* EXERCISE OBJECTIVE
Go through the entries and copy every line that has the string "mdash" in it.

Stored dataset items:
+++++
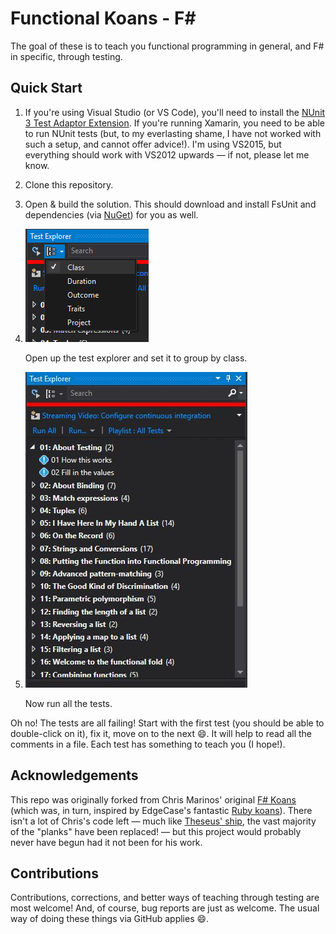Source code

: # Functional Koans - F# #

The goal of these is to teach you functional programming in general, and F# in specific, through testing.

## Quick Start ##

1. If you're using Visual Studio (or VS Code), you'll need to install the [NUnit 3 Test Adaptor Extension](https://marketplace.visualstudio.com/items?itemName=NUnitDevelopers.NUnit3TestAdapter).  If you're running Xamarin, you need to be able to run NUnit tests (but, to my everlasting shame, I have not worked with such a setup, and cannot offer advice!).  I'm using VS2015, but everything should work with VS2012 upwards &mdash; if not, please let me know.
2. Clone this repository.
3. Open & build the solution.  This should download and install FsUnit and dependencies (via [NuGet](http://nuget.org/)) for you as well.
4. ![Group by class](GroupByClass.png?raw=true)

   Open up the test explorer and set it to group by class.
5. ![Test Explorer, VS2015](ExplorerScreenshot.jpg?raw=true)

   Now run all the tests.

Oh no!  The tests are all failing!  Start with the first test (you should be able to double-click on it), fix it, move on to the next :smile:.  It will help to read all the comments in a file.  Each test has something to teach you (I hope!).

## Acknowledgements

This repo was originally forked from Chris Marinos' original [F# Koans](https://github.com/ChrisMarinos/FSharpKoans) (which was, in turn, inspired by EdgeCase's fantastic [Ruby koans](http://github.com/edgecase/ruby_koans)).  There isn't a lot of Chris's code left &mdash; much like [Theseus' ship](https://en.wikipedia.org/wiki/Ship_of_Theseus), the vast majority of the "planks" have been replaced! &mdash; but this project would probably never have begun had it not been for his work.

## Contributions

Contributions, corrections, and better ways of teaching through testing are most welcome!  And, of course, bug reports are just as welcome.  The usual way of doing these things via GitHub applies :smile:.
+++++
* ANSWER BOX
1. If you're using Visual Studio (or VS Code), you'll need to install the [NUnit 3 Test Adaptor Extension](https://marketplace.visualstudio.com/items?itemName=NUnitDevelopers.NUnit3TestAdapter).  If you're running Xamarin, you need to be able to run NUnit tests (but, to my everlasting shame, I have not worked with such a setup, and cannot offer advice!).  I'm using VS2015, but everything should work with VS2012 upwards &mdash; if not, please let me know.
This repo was originally forked from Chris Marinos' original [F# Koans](https://github.com/ChrisMarinos/FSharpKoans) (which was, in turn, inspired by EdgeCase's fantastic [Ruby koans](http://github.com/edgecase/ruby_koans)).  There isn't a lot of Chris's code left &mdash; much like [Theseus' ship](https://en.wikipedia.org/wiki/Ship_of_Theseus), the vast majority of the "planks" have been replaced! &mdash; but this project would probably never have begun had it not been for his work.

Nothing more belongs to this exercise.